Return the resulting string after removing all digits.

Example 1:
Input: s = "abc"
Output: "abc"
Explanation:
There is no digit in the string.

Example 2:
Input: s = "cb34"
Output: ""
Explanation:
First, we apply the operation on s[2], and s becomes "c4".
Then we apply the operation on s[1], and s becomes "".

Constraints:

• 1 <= s.length <= 100
• s consists only of lowercase English letters and digits.
• The input is generated such that it is possible to delete all digits.

Approach 01:

class Solution {
  public:
    string clearDigits(string inputStr) {
        vector<char> resultStack;
        
        for (char currentChar : inputStr) {
            if (!resultStack.empty() && isalpha(resultStack.back()) && isdigit(currentChar)) {
                resultStack.pop_back();
            } else if (!resultStack.empty() && isdigit(resultStack.back()) && isalpha(currentChar)) {
                resultStack.pop_back();
            } else {
                resultStack.push_back(currentChar);
            }
        }

        return string(resultStack.begin(), resultStack.end());
    }
};

class Solution:
    def clearDigits(self, inputStr: str) -> str:
        resultStack = []
        
        for currentChar in inputStr:
            if resultStack and resultStack[-1].isalpha() and currentChar.isdigit():
                resultStack.pop()
            elif resultStack and resultStack[-1].isdigit() and currentChar.isalpha():
                resultStack.pop()
            else:
                resultStack.append(currentChar)
        
        return ''.join(resultStack)

Time Complexity:

• Iteration Over the String:

  Each character in the input string is processed once, leading to a complexity of \( O(N) \), where \( N \) is the length of the string.

• Stack Operations:

  Each character is pushed or popped from the stack at most once, which is an \( O(1) \) operation.
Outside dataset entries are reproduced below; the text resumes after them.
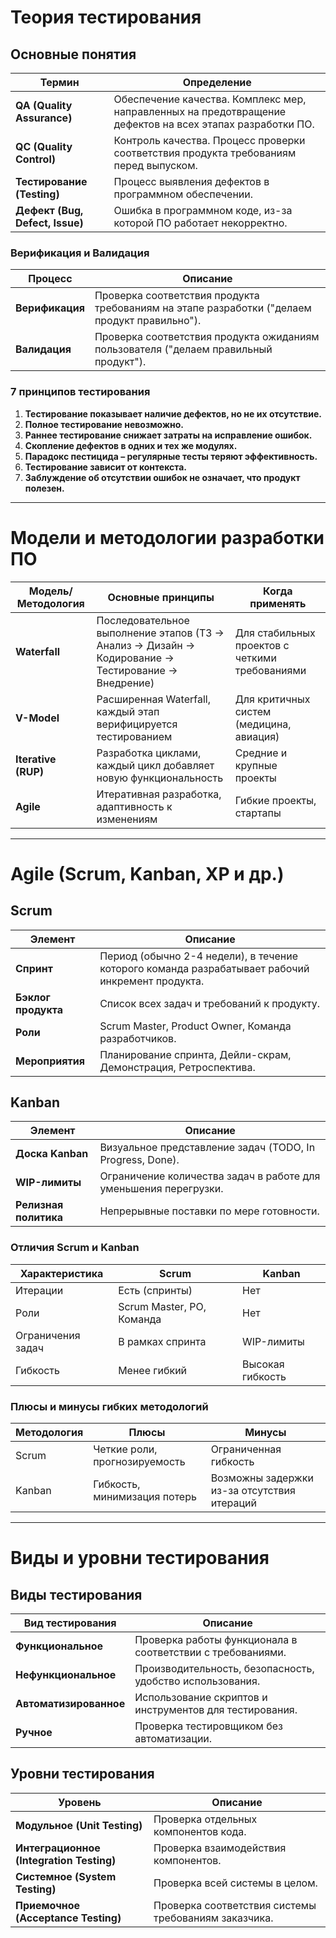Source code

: # Теория тестирования

## Основные понятия

| Термин         | Определение |
|---------------|------------|
| **QA (Quality Assurance)** | Обеспечение качества. Комплекс мер, направленных на предотвращение дефектов на всех этапах разработки ПО. |
| **QC (Quality Control)** | Контроль качества. Процесс проверки соответствия продукта требованиям перед выпуском. |
| **Тестирование (Testing)** | Процесс выявления дефектов в программном обеспечении. |
| **Дефект (Bug, Defect, Issue)** | Ошибка в программном коде, из-за которой ПО работает некорректно. |

### Верификация и Валидация

| Процесс       | Описание |
|--------------|---------|
| **Верификация** | Проверка соответствия продукта требованиям на этапе разработки ("делаем продукт правильно"). |
| **Валидация**   | Проверка соответствия продукта ожиданиям пользователя ("делаем правильный продукт"). |

### 7 принципов тестирования

1. **Тестирование показывает наличие дефектов, но не их отсутствие.**
2. **Полное тестирование невозможно.**
3. **Раннее тестирование снижает затраты на исправление ошибок.**
4. **Скопление дефектов в одних и тех же модулях.**
5. **Парадокс пестицида – регулярные тесты теряют эффективность.**
6. **Тестирование зависит от контекста.**
7. **Заблуждение об отсутствии ошибок не означает, что продукт полезен.**

---

# Модели и методологии разработки ПО

| Модель/Методология | Основные принципы | Когда применять |
|--------------------|------------------|---------------|
| **Waterfall** | Последовательное выполнение этапов (ТЗ → Анализ → Дизайн → Кодирование → Тестирование → Внедрение) | Для стабильных проектов с четкими требованиями |
| **V-Model** | Расширенная Waterfall, каждый этап верифицируется тестированием | Для критичных систем (медицина, авиация) |
| **Iterative (RUP)** | Разработка циклами, каждый цикл добавляет новую функциональность | Средние и крупные проекты |
| **Agile** | Итеративная разработка, адаптивность к изменениям | Гибкие проекты, стартапы |

---

# Agile (Scrum, Kanban, XP и др.)

## Scrum

| Элемент | Описание |
|---------|---------|
| **Спринт** | Период (обычно 2-4 недели), в течение которого команда разрабатывает рабочий инкремент продукта. |
| **Бэклог продукта** | Список всех задач и требований к продукту. |
| **Роли** | Scrum Master, Product Owner, Команда разработчиков. |
| **Мероприятия** | Планирование спринта, Дейли-скрам, Демонстрация, Ретроспектива. |

## Kanban

| Элемент | Описание |
|---------|---------|
| **Доска Kanban** | Визуальное представление задач (TODO, In Progress, Done). |
| **WIP-лимиты** | Ограничение количества задач в работе для уменьшения перегрузки. |
| **Релизная политика** | Непрерывные поставки по мере готовности. |

### Отличия Scrum и Kanban

| Характеристика | Scrum | Kanban |
|---------------|-------|--------|
| Итерации | Есть (спринты) | Нет |
| Роли | Scrum Master, PO, Команда | Нет |
| Ограничения задач | В рамках спринта | WIP-лимиты |
| Гибкость | Менее гибкий | Высокая гибкость |

### Плюсы и минусы гибких методологий

| Методология | Плюсы | Минусы |
|------------|-------|--------|
| Scrum | Четкие роли, прогнозируемость | Ограниченная гибкость |
| Kanban | Гибкость, минимизация потерь | Возможны задержки из-за отсутствия итераций |

---

# Виды и уровни тестирования

## Виды тестирования

| Вид тестирования | Описание |
|-----------------|---------|
| **Функциональное** | Проверка работы функционала в соответствии с требованиями. |
| **Нефункциональное** | Производительность, безопасность, удобство использования. |
| **Автоматизированное** | Использование скриптов и инструментов для тестирования. |
| **Ручное** | Проверка тестировщиком без автоматизации. |

## Уровни тестирования

| Уровень | Описание |
|---------|---------|
| **Модульное (Unit Testing)** | Проверка отдельных компонентов кода. |
| **Интеграционное (Integration Testing)** | Проверка взаимодействия компонентов. |
| **Системное (System Testing)** | Проверка всей системы в целом. |
| **Приемочное (Acceptance Testing)** | Проверка соответствия системы требованиям заказчика. |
• Overall Time Complexity:

  \( O(N) \), as each character is handled in constant time.

Space Complexity:

• Stack Storage:

  In the worst case, all characters are stored in the stack, leading to \( O(N) \) space usage.

• Final String Construction:

  The result string is constructed from the stack, requiring additional \( O(N) \) space.

• Overall Space Complexity:

  \( O(N) \), as the stack and the output string both use linear space.